(Extracted data)

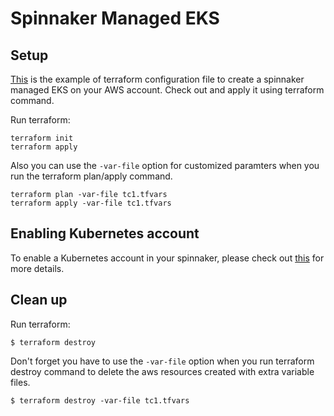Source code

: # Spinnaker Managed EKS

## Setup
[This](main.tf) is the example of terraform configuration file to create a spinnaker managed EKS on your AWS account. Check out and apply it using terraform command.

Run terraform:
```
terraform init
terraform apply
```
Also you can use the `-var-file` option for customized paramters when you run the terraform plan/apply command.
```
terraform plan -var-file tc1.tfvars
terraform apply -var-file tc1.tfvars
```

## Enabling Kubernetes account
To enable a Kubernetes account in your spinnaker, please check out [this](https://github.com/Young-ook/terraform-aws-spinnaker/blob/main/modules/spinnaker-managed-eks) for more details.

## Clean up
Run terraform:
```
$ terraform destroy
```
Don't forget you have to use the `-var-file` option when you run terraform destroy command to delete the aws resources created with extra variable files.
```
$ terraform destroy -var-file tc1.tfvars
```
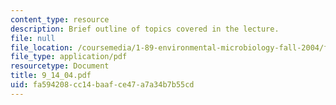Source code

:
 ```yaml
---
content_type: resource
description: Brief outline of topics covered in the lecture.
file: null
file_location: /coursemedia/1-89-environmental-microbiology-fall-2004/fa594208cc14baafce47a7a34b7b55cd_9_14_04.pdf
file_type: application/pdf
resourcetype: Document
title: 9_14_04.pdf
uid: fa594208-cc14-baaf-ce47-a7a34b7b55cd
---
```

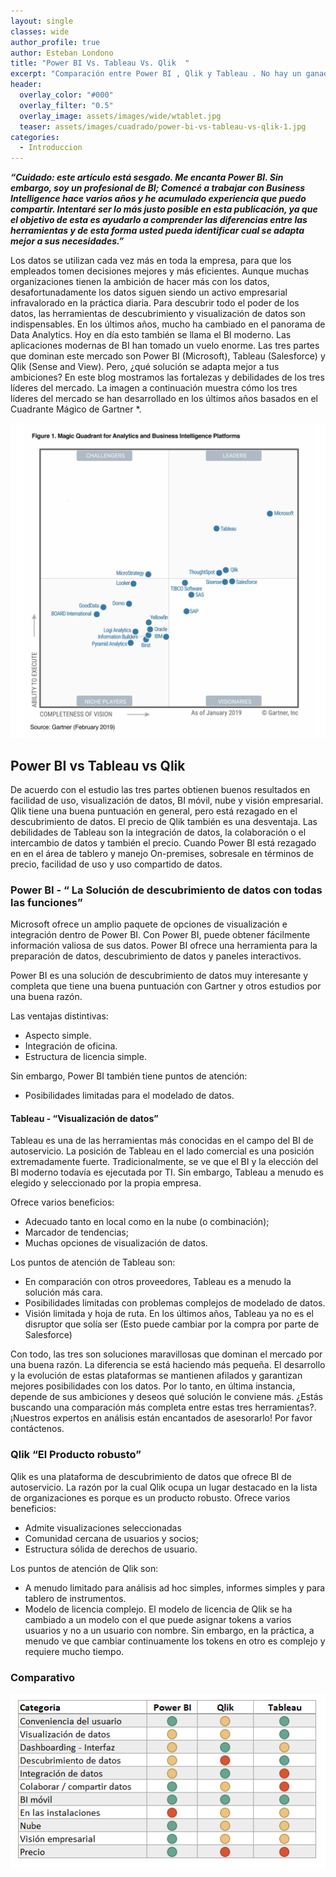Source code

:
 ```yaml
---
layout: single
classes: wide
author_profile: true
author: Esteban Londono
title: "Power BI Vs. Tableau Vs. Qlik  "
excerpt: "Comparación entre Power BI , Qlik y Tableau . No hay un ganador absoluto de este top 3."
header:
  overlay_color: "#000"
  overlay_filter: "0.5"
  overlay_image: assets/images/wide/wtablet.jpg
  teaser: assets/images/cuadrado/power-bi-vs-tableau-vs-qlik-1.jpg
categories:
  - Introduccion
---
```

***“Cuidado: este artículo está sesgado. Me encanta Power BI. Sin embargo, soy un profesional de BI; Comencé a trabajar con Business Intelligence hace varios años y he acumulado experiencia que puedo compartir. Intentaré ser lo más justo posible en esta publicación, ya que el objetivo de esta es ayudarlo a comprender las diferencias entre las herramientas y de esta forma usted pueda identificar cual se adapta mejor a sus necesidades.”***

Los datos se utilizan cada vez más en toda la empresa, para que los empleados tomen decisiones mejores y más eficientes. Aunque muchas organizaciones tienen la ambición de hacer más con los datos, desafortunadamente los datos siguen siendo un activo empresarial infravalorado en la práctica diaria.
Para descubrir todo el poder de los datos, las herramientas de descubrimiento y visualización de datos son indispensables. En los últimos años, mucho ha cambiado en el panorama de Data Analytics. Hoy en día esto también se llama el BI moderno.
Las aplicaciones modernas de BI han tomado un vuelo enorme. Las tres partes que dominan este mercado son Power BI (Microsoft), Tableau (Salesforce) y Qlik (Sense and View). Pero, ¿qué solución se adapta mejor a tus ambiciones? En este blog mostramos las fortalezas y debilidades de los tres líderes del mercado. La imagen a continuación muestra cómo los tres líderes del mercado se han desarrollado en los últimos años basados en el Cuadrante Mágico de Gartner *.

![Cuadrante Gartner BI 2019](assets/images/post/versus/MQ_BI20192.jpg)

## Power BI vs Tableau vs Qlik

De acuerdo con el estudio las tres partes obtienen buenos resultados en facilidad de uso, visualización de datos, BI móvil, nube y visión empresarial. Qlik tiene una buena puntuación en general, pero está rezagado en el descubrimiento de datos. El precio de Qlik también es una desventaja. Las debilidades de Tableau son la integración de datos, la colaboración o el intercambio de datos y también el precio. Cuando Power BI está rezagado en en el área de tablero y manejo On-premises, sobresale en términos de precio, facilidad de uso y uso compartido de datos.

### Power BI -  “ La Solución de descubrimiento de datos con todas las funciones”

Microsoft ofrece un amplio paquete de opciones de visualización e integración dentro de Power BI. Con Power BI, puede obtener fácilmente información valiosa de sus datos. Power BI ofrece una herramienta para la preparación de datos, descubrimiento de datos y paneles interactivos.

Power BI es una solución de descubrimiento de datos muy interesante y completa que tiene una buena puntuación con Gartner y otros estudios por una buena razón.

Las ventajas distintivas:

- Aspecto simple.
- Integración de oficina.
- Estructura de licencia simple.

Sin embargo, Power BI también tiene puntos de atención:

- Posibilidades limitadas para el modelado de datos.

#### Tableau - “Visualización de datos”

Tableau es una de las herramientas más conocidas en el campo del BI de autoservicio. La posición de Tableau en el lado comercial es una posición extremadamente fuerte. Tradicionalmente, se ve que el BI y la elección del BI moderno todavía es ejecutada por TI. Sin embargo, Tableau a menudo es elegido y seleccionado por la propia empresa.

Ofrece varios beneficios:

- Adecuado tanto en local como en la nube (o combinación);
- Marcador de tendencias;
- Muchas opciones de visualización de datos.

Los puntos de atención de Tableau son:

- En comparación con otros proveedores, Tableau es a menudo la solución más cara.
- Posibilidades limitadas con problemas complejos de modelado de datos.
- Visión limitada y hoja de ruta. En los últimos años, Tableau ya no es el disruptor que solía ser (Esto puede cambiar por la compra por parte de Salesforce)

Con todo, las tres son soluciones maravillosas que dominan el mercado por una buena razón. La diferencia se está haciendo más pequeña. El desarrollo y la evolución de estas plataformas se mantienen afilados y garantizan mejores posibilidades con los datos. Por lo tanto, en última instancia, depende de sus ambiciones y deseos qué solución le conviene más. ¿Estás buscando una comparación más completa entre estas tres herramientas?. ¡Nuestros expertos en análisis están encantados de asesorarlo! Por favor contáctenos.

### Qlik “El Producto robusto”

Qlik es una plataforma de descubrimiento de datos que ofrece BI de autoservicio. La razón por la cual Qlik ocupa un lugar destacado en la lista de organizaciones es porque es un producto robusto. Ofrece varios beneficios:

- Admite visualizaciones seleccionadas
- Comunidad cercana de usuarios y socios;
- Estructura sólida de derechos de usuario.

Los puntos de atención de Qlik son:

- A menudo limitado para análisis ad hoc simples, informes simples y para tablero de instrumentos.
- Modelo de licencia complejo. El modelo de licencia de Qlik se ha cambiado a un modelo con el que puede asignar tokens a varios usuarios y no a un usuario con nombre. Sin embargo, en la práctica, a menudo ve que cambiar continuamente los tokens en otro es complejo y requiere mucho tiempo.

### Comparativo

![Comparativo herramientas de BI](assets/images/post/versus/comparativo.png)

(Exercise instructions) Go through the data and copy every line that includes "option".

(Problem solution)
Also you can use the `-var-file` option for customized paramters when you run the terraform plan/apply command.
Don't forget you have to use the `-var-file` option when you run terraform destroy command to delete the aws resources created with extra variable files.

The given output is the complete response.